COLLECT: Agatha Christie First Editions: 1960-1964

Updated: Apr 9

This is the tenth instalment on our series on ‘true firsts’ where we review the first time Agatha Christie’s stories were published – including the newspaper or magazine serialisation if this occurred before the hardback book was published. Links to the other nine articles from 1920 onwards are at the foot of this article.


Part 10: 1960 to 1964:

In this part we will focus on six books first published from 1960 to 1964. The Dodd, Mead & Co book "13 for Luck!" is not included since all of the short stories it contained were previously published in hardback. The Collins version of "13 for Luck!" did contain a first hardback printing for the UK market (The Market Basing Mystery) but it was not published until 1966 so it will be covered in our next instalment.


While first edition hardback books are the pinnacle of many Christie collections, for others, the less travelled world of magazine collecting is appealing. Most novels, or the stories collected, first appear in magazines or newspapers, though often abridged. While magazines are still generally easy to locate, original newspaper printings will be almost impossible to obtain.
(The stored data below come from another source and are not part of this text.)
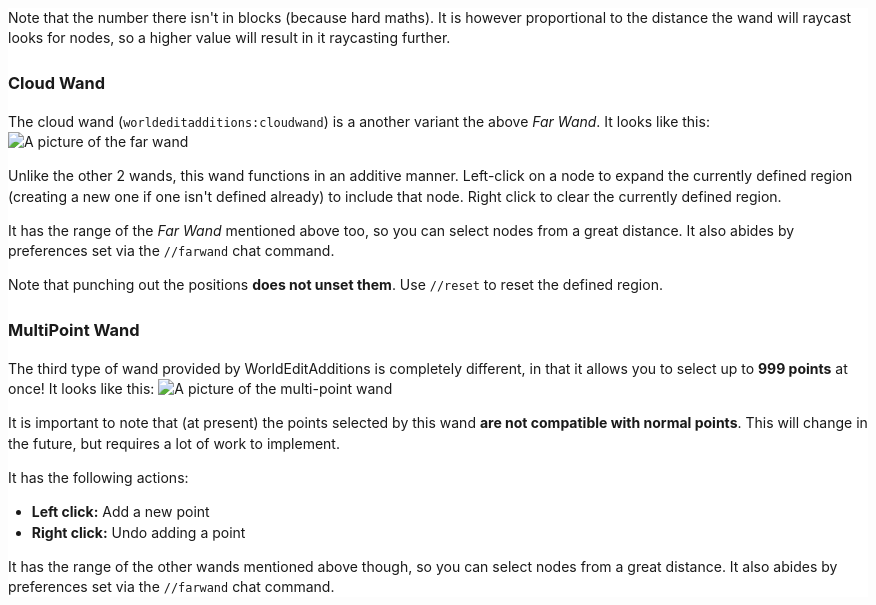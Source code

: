 Note that the number there isn't in blocks (because hard maths). It is however proportional to the distance the wand will raycast looks for nodes, so a higher value will result in it raycasting further.

### Cloud Wand
The cloud wand (`worldeditadditions:cloudwand`) is a another variant the above _Far Wand_. It looks like this: ![A picture of the far wand](https://raw.githubusercontent.com/sbrl/Minetest-WorldEditAdditions/main/worldeditadditions_farwand/textures/worldeditadditions_cloudwand.png)

Unlike the other 2 wands, this wand functions in an additive manner. Left-click on a node to expand the currently defined region (creating a new one if one isn't defined already) to include that node. Right click to clear the currently defined region.

It has the range of the _Far Wand_ mentioned above too, so you can select nodes from a great distance. It also abides by preferences set via the `//farwand` chat command.

Note that punching out the positions **does not unset them**. Use `//reset` to reset the defined region.


### MultiPoint Wand
The third type of wand provided by WorldEditAdditions is completely different, in that it allows you to select up to **999 points** at once! It looks like this: ![A picture of the multi-point wand](https://raw.githubusercontent.com/sbrl/Minetest-WorldEditAdditions/main/worldeditadditions_farwand/textures/worldeditadditions_multiwand.png)

It is important to note that (at present) the points selected by this wand **are not compatible with normal points**. This will change in the future, but requires a lot of work to implement.

It has the following actions:

 - **Left click:** Add a new point
 - **Right click:** Undo adding a point

It has the range of the other wands mentioned above though, so you can select nodes from a great distance. It also abides by preferences set via the `//farwand` chat command.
The Adventure of the Christmas Pudding: 1960.

First Appearance: This book contains six stories - five with Poirot and one with Miss Marple. It is the only UK collection that has stories with both characters. All of the stories previously appeared in magazines or small format books. Their first appearances are as follows:

The Adventure of the Christmas Pudding: A shorter version of this story appeared in the UK in The Sketch magazine (issue 1611) on 11 December 1923, and in two small format books: Problem at Pollensa Bay and Christmas Adventure (Todd 1943) and Poirot Knows the Murderer (Polybooks 1946). The first full length appearance was in This Week, a US newspaper supplement, in two instalments ( 25th September 25 to 2nd October, 1960) titled The Theft of the Royal Ruby.

The Mystery of the Spanish Chest: This is an enlarged version of The Mystery of the Baghdad Chest that appeared in The Strand (issue 493) in January 1932. The true first publication of the book's version was in Woman's Illustrated (September 17, 24, & October 1, 1960).


The Under Dog: First published in The Mystery Magazine (USA) on April 1926 (Vol. 8, No. 6) and in the UK a few months later in the The London Magazine (October 1926). The story's first book version was in Two New Crime Stories, published by The Reader's Library (UK) in September 1929.


Four and Twenty Blackbirds: First published in Collier’s, Nov 9, 1940 (Vol. 106, No. 19). The first UK publication was in The Strand (Issue 603) on March 1941 under the title of Poirot and the Regular Customer.


The Dream: First published in the US in The Saturday Evening Post, Oct 23, 1937. In the UK, it was published in The Strand (Issue 566) in February 1938.


Greenshaw's Folly: First published in Toronto, Canada, inStar Weekly on Nov 3, 1956. In the UK it was published in Woman's Journal in August 1960.


First Edition: Published by The Crime Club, Collins, London, UK on 24 October 1960, priced twelve shillings and sixpence (12/6). As a collection, it includes the true first hardback printing of three stories - Greenshaw's Folly, The Adventure of the Christmas Pudding and The Mystery of the Spanish Chest.

Value: A very good jacketed copy is worth £50-75.


First US Hardback: There is no US equivalent of this book. In the US, The Dream appeared in The Regatta Mystery (Dodd, Mead & Co; 1939). Four and Twenty Blackbirds appears in Three Blind Mice and Other Stories (Dodd, Mead & Co; 1950). The Underdog appeared in The Underdog and Other Stories (Dodd, Mead & Co; 1951). Greenshaw's Folly and The Adventure of the Christmas Pudding (under its alternate title) first appeared in the US book Double Sin (1961) - discussed below. The Mystery of the Spanish Chest was not published until 1997, when Putnam included it in The Harlequin Tea Set and Other Stories.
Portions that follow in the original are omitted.